The editorial board seems to feel that the integrity of a fairly negotiated contract is not worth the paper it was written on. It’s just not right.
— Ed Mace, Deer Park
The writer is a former president of the Rockville Centre Police Benevolent Association.
I am appalled at the editorial board’s position on full health coverage in retirement for public employees.
As a retiree from the New York City Department of Education, I worked for 25 years to educate students with the promise that in retirement I would receive both a pension and full health care benefits. For the past 20-plus years, this promise has been kept.
Now, the editorial board is supporting the movement to change the health care portion. I find this deplorable. There must be other options to solve this problem so that the burden does not solely fall on public retirees.
— Marsha Feldman, Syosset
Teacher deserves kudos, not wrath
Unlike all too much of what goes on in our classrooms, the very assignment that removed the teacher from the classroom is actually a higher-level thinking task [“Teacher removed from class over assignment,” News, Sept. 14]. Fifth-graders were asked whom they would allow in a fallout shelter in case of a nuclear attack.

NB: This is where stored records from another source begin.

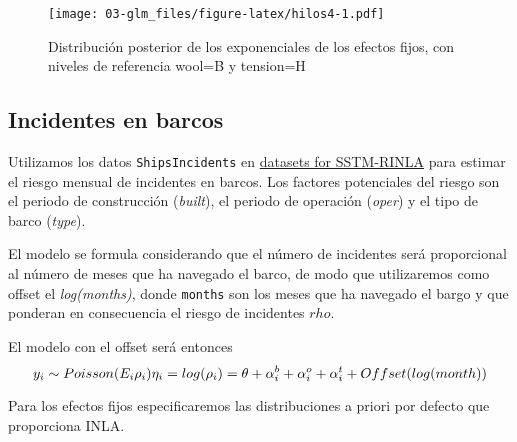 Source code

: \documentclass[
]{book}
\begin{document}
\begin{figure}
\centering
\texttt{[image: 03-glm\_files/figure-latex/hilos4-1.pdf]}
\caption{\label{fig:hilos4}Distribución posterior de los exponenciales de los efectos fijos, con niveles de referencia wool=B y tension=H}
\end{figure}

\hypertarget{incidentes-en-barcos}{%
\subsection{Incidentes en barcos}\label{incidentes-en-barcos}}

Utilizamos los datos \texttt{ShipsIncidents} en \href{https://sites.google.com/a/r-inla.org/stbook/datasets}{datasets for
SSTM-RINLA} para
estimar el riesgo mensual de incidentes en barcos. Los factores
potenciales del riesgo son el periodo de construcción (\emph{built}), el
periodo de operación (\emph{oper}) y el tipo de barco (\emph{type}).

El modelo se formula considerando que el número de incidentes será proporcional al número de meses que ha navegado el barco, de modo que utilizaremos como offset el \emph{log(months)}, donde \texttt{months} son los meses que ha navegado el bargo y que ponderan en consecuencia el riesgo de incidentes \(rho\).

El modelo con el offset será entonces
\[y_i \sim Poisson (E_i \rho_i)\\
\eta_i=log(\rho_i)= \theta + \alpha_i^b+\alpha_i^o+\alpha_i^t+Offset(log(month))\]

Para los efectos fijos especificaremos las distribuciones a priori por defecto que proporciona INLA.
\end{document}
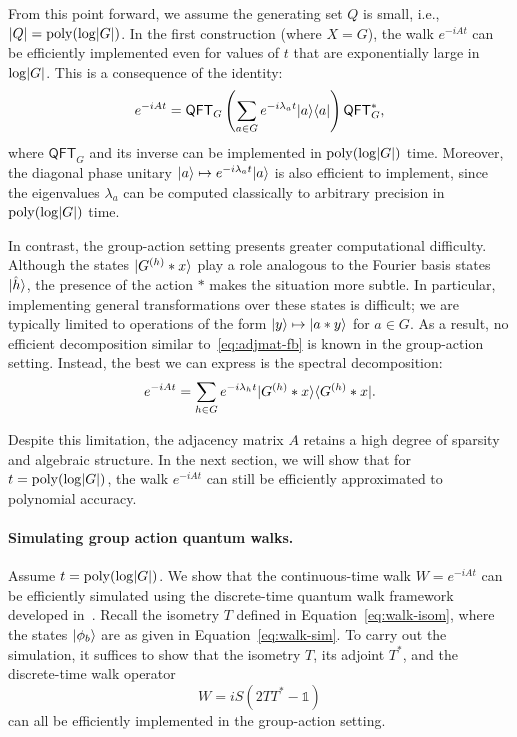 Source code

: \documentclass[11pt]{article}
\theoremstyle{definition}
\newcommand{\qft}{\mathsf{QFT}}
\begin{document}
    From this point forward, we assume the generating set \( Q \) is small, i.e., \( \lvert Q\rvert = \operatorname{poly}(\log \lvert G\rvert) \). In the first construction (where \( X = G \)), the walk \( e^{-iAt} \) can be efficiently implemented even for values of \( t \) that are exponentially large in \( \log \lvert G\rvert \). This is a consequence of the identity:
    \begin{equation}
        \label{eq:adjmat-fb}
        e^{-iAt} = \qft_G \left( \sum_{a \in G} e^{-i\lambda_a t} \ket{a} \bra{a} \right) \qft_G^*,
    \end{equation}
    where \( \qft_G \) and its inverse can be implemented in \( \operatorname{poly}(\log \lvert G\rvert) \) time. Moreover, the diagonal phase unitary \( \lvert a\rangle \mapsto e^{-i\lambda_a t} \lvert a\rangle \) is also efficient to implement, since the eigenvalues \( \lambda_a \) can be computed classically to arbitrary precision in \( \operatorname{poly}(\log \lvert G\rvert) \) time.

    In contrast, the group-action setting presents greater computational difficulty. Although the states \( \lvert G^{(h)} * x\rangle \) play a role analogous to the Fourier basis states \( \lvert\hat{h}\rangle \), the presence of the action \( * \) makes the situation more subtle. In particular, implementing general transformations over these states is difficult; we are typically limited to operations of the form \( \lvert y\rangle \mapsto \lvert a * y\rangle \) for \( a \in G \). As a result, no efficient decomposition similar to~\eqref{eq:adjmat-fb} is known in the group-action setting. Instead, the best we can express is the spectral decomposition:
    \[
    e^{-iAt} = \sum_{h \in G} e^{-i\lambda_h t} \lvert G^{(h)} * x\rangle \langle G^{(h)} * x\rvert.
    \]

    Despite this limitation, the adjacency matrix \( A \) retains a high degree of sparsity and algebraic structure. In the next section, we will show that for \( t = \operatorname{poly}(\log \lvert G\rvert) \), the walk \( e^{-iAt} \) can still be efficiently approximated to polynomial accuracy.


    
\paragraph{Simulating group action quantum walks.}
Assume \( t = \operatorname{poly}(\log \lvert G\rvert) \). We show that the continuous-time walk \( W = e^{-iAt} \) can be efficiently simulated using the discrete-time quantum walk framework developed in~\cite{childs2010relationship, berry2015hamiltonian}. Recall the isometry \( T \) defined in Equation~\eqref{eq:walk-isom}, where the states \( \lvert\phi_b\rangle \) are as given in Equation~\eqref{eq:walk-sim}. To carry out the simulation, it suffices to show that the isometry \( T \), its adjoint \( T^* \), and the discrete-time walk operator
\[
W = iS(2TT^* - \mathds{1})
\]
can all be efficiently implemented in the group-action setting.
\end{document}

It’s more innovative and useful than much of the usual repeat-after-me rote classroom material. In this unusual assignment, the students would have to discuss, evaluate and likely disagree before reaching a consensus. That, in itself, is no mean feat. The exercise involves considering and evaluating the pros, cons and “worthiness” of the people seeking shelter.
I would offer congratulations, not punishment, to the teacher. Unfortunately, all too many administrators cave in to the slightest scent of pressure.
A story like this communicates one thing to Long Island teachers. Namely, don’t take a chance by innovating and be careful of what and how you teach.
— Bruce Stasiuk, Setauket
The writer was a public school teacher for 34 years.
Shelter’s bad rating an embarrassment
The latest report of continued problems at the Brookhaven Town animal shelter should prompt more embarrassment of town officials [“Shelter ‘unsatisfactory’ again,” Our Towns, Sept. 7].
Despite repeated efforts by committed volunteers to gain the town’s attention, the shelter has remained a low priority. It already had been cited by the county health department for violations. And volunteers have been muzzled: Speak out again and face dismissal.
Brookhaven Town leaders might do well to heed Mahatma Gandhi’s observation that “the true measure of any society can be found in how it treats its most vulnerable members.”
— Cynthia E. Parry, Center Moriches
Give organ donors first chance at organs
The article “Pig kidney transplant sets record” [Nation, Sept. 15] again reminds us that more than 100,000 people are on the national organ transplant waiting list.
One way to increase the number of human donors would be to establish a two-tiered waiting list.
Those who have signed an irrevocable willingness to donate, if in need of an organ transplant themselves, would receive preference ahead of non-signers. A minimum number of years on the donation list could prevent last-minute signers from gaming the system.
Knowing that you’d be given preference when in need is a strong incentive to volunteer donating when you no longer need any organs, that is, when you yourself are gone.